The court based in the Netherlands on Thursday canceled the opening of a new trial of a convicted suspect that had been set for June 16 “due to lack of funds.”
“Due to the inability of the Lebanese state to fulfill its obligations in light of the stifling economic and financial crisis that our people are experiencing, and the failure of the international community to pay its dues, the Special Tribunal for Lebanon (STL) decided to stop the trial in the assassination cases of George Hawi, and the two former ministers Marwan Hamadeh and Elias Al-Murr, as well as other issues related to the trial of (former) prime minister Rafik Hariri and his companions,” Hariri said.
The STL, set up to try suspects in the 2005 killing of Hariri, said this week it risks closure by the end of July without a cash injection.
“We demand the Lebanese government pay the financial contribution it owes, we call on the international community to assume its responsibilities, and fulfill its obligations of these humanitarian issues of international justice,” the statement added.
Hariri said abandoning the special tribunal would mean abandoning justice and human rights and would encourage political assassination, impunity and the “establishment of the law of the jungle in a country like Lebanon that is drowning in a sea of crises.”
On Friday, Lebanon urged the UN to urgently consider “alternative means” to fund a UN-backed court on Rafik Hariri’s murder that may close over a cash crunch.
The STL is estimated to have cost between $600 million and $1 billion since it opened in 2009.
It draws 51 percent of its budget from donor countries and the rest from Lebanon, which is grappling with its deepest economic crisis since the 1975-1990 civil war.
The World Bank said this week that Lebanon’s financial downturn is likely to rank among the world’s worst since the mid-19th century.

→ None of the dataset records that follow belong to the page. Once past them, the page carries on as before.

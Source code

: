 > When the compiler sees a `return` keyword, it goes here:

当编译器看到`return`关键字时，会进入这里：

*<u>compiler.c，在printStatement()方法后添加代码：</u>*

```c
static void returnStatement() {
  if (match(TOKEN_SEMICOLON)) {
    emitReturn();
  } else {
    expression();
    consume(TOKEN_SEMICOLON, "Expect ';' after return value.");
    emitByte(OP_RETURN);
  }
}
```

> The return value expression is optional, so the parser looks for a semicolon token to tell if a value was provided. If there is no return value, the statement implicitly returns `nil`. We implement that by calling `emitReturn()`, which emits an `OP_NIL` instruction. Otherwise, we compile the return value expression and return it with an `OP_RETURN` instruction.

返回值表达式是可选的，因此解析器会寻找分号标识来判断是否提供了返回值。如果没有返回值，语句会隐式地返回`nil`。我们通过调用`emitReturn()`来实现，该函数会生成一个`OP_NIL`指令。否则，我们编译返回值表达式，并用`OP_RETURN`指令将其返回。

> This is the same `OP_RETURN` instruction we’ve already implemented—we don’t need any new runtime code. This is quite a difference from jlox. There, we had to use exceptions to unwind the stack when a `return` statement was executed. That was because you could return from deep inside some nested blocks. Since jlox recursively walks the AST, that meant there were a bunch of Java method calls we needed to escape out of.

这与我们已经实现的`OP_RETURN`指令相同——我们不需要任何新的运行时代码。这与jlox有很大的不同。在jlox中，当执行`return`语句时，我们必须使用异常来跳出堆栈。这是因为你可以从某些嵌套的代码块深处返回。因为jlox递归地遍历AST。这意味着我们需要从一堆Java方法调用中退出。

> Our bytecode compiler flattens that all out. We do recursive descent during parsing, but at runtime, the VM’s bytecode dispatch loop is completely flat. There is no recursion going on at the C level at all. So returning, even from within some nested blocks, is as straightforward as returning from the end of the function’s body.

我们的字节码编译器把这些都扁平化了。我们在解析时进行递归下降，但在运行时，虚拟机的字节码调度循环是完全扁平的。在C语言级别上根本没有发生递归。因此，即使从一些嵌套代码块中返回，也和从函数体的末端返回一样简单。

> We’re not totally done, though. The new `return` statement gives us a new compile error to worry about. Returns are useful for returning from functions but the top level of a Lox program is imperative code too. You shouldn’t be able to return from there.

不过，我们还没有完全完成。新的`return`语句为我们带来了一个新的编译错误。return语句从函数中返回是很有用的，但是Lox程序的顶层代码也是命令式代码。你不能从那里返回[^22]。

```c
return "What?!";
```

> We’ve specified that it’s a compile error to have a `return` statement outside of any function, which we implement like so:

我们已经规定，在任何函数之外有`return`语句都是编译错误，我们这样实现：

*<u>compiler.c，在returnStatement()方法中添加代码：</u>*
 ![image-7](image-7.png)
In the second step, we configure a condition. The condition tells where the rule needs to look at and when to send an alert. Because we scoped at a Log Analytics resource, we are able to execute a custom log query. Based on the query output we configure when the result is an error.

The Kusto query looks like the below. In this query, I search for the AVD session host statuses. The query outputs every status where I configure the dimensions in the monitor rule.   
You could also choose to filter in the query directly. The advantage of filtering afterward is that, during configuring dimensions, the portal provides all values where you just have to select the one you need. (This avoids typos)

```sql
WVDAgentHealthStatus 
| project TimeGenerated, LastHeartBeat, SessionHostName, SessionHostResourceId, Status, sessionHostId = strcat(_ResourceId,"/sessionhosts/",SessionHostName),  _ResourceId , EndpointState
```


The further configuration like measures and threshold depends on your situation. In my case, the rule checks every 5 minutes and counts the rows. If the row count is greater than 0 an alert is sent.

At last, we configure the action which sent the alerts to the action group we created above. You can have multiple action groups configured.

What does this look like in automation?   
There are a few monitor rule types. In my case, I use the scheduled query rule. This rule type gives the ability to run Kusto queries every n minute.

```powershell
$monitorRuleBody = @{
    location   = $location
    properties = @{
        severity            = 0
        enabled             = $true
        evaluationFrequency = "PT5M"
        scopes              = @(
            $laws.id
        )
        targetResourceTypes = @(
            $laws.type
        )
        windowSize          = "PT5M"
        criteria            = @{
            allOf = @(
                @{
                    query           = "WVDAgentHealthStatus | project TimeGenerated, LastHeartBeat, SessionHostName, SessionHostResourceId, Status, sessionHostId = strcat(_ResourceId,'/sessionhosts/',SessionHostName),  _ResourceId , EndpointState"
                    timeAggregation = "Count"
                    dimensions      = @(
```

“Based on our belief in justice and our conviction in freedom and democracy, we call on the Lebanese state to pay the financial contribution it owes and appeal to friendly countries to submit their financial obligations to the Special Tribunal for Lebanon because its work would put an end to political murders, establish the principle of non-impunity, promote a culture of justice, and defend human beings and their right to live,” Hariri said.
Rafik Hariri, who had stepped down as Lebanon’s prime minister in October 2004, was killed in a February 2005 suicide blast targeting his armored convoy.
The attack in Beirut also killed 21 other people and injured 226.
Born from a United Nations Security Council resolution, the STL last year sentenced Hezbollah suspect Salim Ayyash in absentia to life imprisonment over the 2005 truck bombing.